• **Data for the task**
━━━━━━
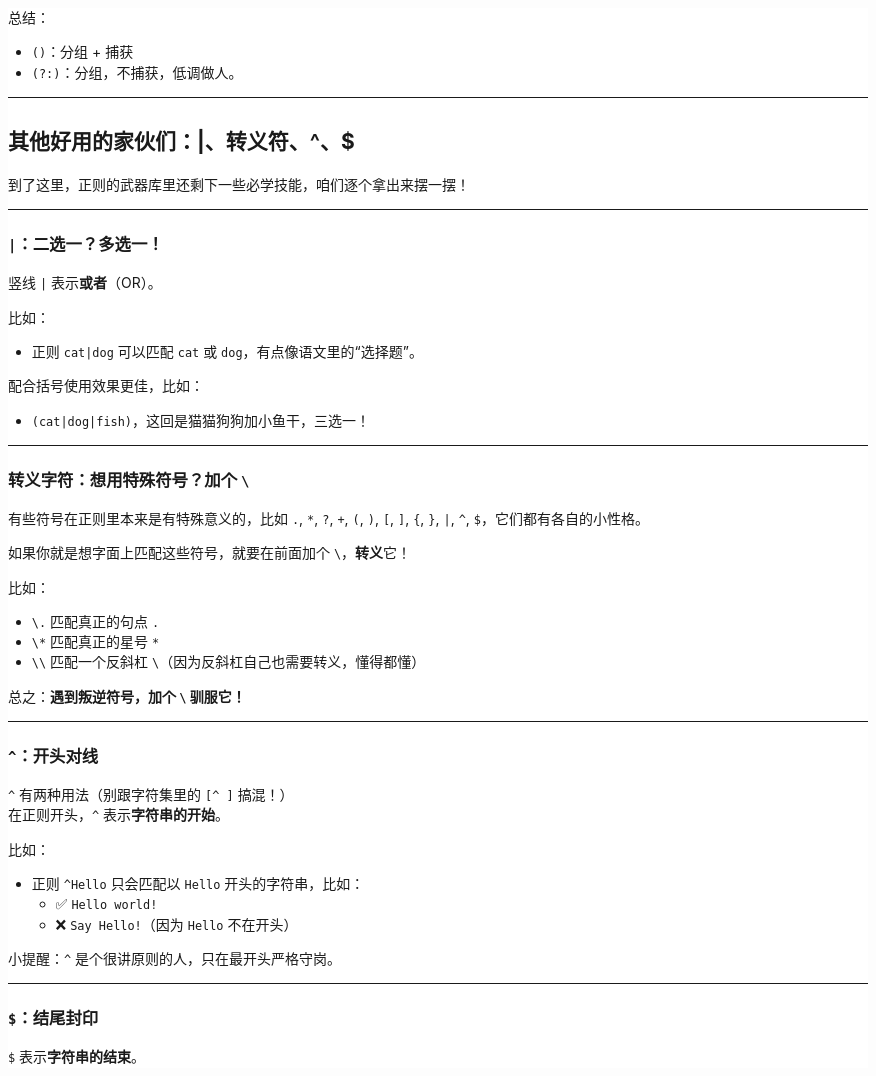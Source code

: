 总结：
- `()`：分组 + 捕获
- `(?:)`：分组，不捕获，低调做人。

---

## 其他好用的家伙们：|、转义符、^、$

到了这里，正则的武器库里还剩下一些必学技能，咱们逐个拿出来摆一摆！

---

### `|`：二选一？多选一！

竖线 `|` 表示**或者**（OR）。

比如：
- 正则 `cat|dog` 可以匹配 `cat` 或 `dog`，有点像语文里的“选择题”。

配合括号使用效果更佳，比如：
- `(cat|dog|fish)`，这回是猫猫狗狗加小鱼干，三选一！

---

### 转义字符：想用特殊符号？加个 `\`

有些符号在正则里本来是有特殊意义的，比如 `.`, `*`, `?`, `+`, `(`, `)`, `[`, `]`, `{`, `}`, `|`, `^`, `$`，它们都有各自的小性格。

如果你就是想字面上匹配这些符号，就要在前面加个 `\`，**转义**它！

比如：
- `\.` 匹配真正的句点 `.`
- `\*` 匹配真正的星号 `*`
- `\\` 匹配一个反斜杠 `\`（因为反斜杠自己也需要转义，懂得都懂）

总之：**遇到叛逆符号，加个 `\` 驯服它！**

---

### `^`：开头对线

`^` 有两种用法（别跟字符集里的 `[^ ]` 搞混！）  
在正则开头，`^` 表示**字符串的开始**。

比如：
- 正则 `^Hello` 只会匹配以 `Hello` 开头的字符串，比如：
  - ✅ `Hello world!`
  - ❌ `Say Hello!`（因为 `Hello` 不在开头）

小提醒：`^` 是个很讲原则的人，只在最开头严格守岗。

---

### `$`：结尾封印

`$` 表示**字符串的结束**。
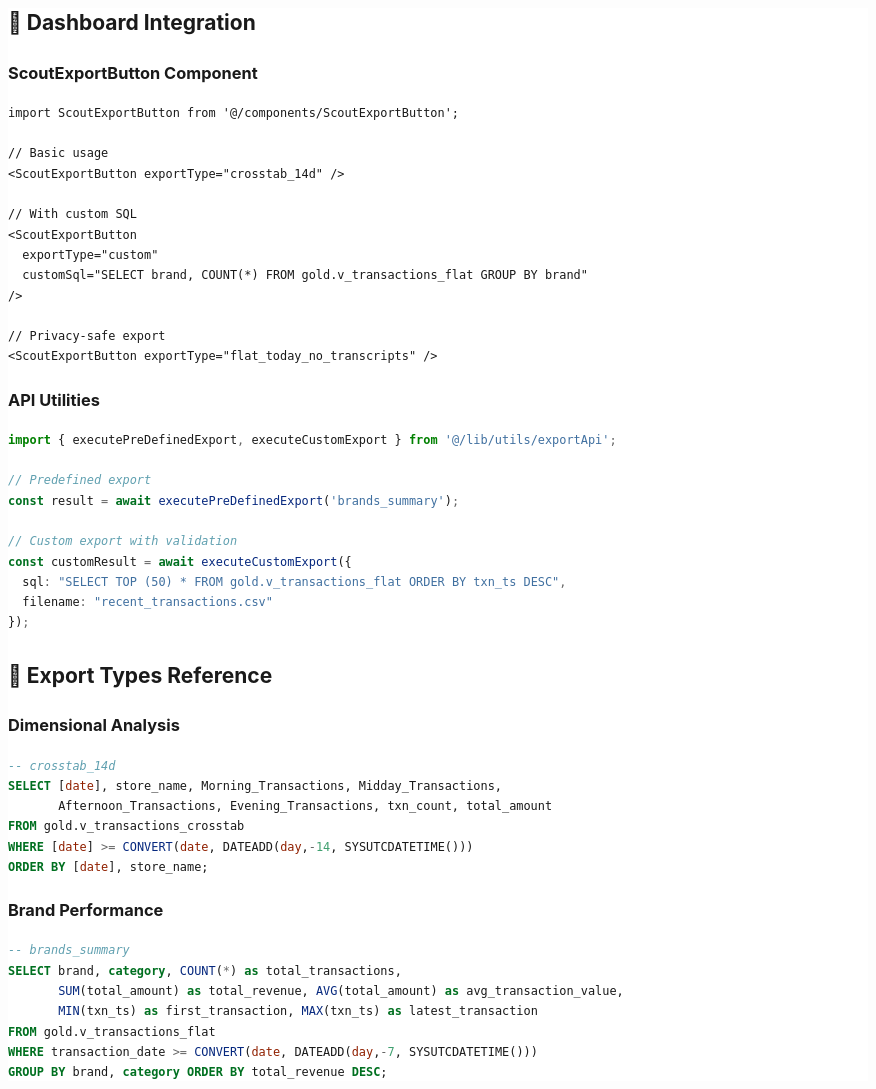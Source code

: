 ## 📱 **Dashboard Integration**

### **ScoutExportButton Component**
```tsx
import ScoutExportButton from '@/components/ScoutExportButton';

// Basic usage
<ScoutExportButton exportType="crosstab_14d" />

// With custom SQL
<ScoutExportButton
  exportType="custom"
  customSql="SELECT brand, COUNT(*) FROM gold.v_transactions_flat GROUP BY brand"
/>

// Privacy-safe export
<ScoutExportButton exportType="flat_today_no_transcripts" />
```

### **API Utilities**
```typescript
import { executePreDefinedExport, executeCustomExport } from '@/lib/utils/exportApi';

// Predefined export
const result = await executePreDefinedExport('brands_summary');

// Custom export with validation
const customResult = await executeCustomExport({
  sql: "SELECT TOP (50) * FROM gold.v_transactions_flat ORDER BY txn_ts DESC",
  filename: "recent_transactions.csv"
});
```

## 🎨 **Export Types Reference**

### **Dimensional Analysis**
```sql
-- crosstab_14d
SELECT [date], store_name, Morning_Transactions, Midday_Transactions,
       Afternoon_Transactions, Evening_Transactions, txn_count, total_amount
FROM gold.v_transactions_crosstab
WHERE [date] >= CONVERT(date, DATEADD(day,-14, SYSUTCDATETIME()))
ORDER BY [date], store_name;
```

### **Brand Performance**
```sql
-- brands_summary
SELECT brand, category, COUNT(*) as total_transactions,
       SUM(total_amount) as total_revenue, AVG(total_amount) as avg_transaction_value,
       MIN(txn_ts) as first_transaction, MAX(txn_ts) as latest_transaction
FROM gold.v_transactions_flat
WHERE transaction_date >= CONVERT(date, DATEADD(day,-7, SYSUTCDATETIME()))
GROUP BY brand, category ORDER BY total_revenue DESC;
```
━━━━━━
• **Exercise details**
Please transcribe every entry exactly as written, leaving the pictures out.

• **Task answer**
Source code

: 总结：
- `()`：分组 + 捕获
- `(?:)`：分组，不捕获，低调做人。

---

## 其他好用的家伙们：|、转义符、^、$

到了这里，正则的武器库里还剩下一些必学技能，咱们逐个拿出来摆一摆！

---

### `|`：二选一？多选一！

竖线 `|` 表示**或者**（OR）。

比如：
- 正则 `cat|dog` 可以匹配 `cat` 或 `dog`，有点像语文里的“选择题”。

配合括号使用效果更佳，比如：
- `(cat|dog|fish)`，这回是猫猫狗狗加小鱼干，三选一！

---

### 转义字符：想用特殊符号？加个 `\`

有些符号在正则里本来是有特殊意义的，比如 `.`, `*`, `?`, `+`, `(`, `)`, `[`, `]`, `{`, `}`, `|`, `^`, `$`，它们都有各自的小性格。

如果你就是想字面上匹配这些符号，就要在前面加个 `\`，**转义**它！

比如：
- `\.` 匹配真正的句点 `.`
- `\*` 匹配真正的星号 `*`
- `\\` 匹配一个反斜杠 `\`（因为反斜杠自己也需要转义，懂得都懂）

总之：**遇到叛逆符号，加个 `\` 驯服它！**

---

### `^`：开头对线

`^` 有两种用法（别跟字符集里的 `[^ ]` 搞混！）  
在正则开头，`^` 表示**字符串的开始**。

比如：
- 正则 `^Hello` 只会匹配以 `Hello` 开头的字符串，比如：
  - ✅ `Hello world!`
  - ❌ `Say Hello!`（因为 `Hello` 不在开头）

小提醒：`^` 是个很讲原则的人，只在最开头严格守岗。

---

### `$`：结尾封印

`$` 表示**字符串的结束**。
Source code

: ## 📱 **Dashboard Integration**

### **ScoutExportButton Component**
```tsx
import ScoutExportButton from '@/components/ScoutExportButton';

// Basic usage
<ScoutExportButton exportType="crosstab_14d" />

// With custom SQL
<ScoutExportButton
  exportType="custom"
  customSql="SELECT brand, COUNT(*) FROM gold.v_transactions_flat GROUP BY brand"
/>

// Privacy-safe export
<ScoutExportButton exportType="flat_today_no_transcripts" />
```

### **API Utilities**
```typescript
import { executePreDefinedExport, executeCustomExport } from '@/lib/utils/exportApi';

// Predefined export
const result = await executePreDefinedExport('brands_summary');

// Custom export with validation
const customResult = await executeCustomExport({
  sql: "SELECT TOP (50) * FROM gold.v_transactions_flat ORDER BY txn_ts DESC",
  filename: "recent_transactions.csv"
});
```

## 🎨 **Export Types Reference**

### **Dimensional Analysis**
```sql
-- crosstab_14d
SELECT [date], store_name, Morning_Transactions, Midday_Transactions,
       Afternoon_Transactions, Evening_Transactions, txn_count, total_amount
FROM gold.v_transactions_crosstab
WHERE [date] >= CONVERT(date, DATEADD(day,-14, SYSUTCDATETIME()))
ORDER BY [date], store_name;
```

### **Brand Performance**
```sql
-- brands_summary
SELECT brand, category, COUNT(*) as total_transactions,
       SUM(total_amount) as total_revenue, AVG(total_amount) as avg_transaction_value,
       MIN(txn_ts) as first_transaction, MAX(txn_ts) as latest_transaction
FROM gold.v_transactions_flat
WHERE transaction_date >= CONVERT(date, DATEADD(day,-7, SYSUTCDATETIME()))
GROUP BY brand, category ORDER BY total_revenue DESC;
```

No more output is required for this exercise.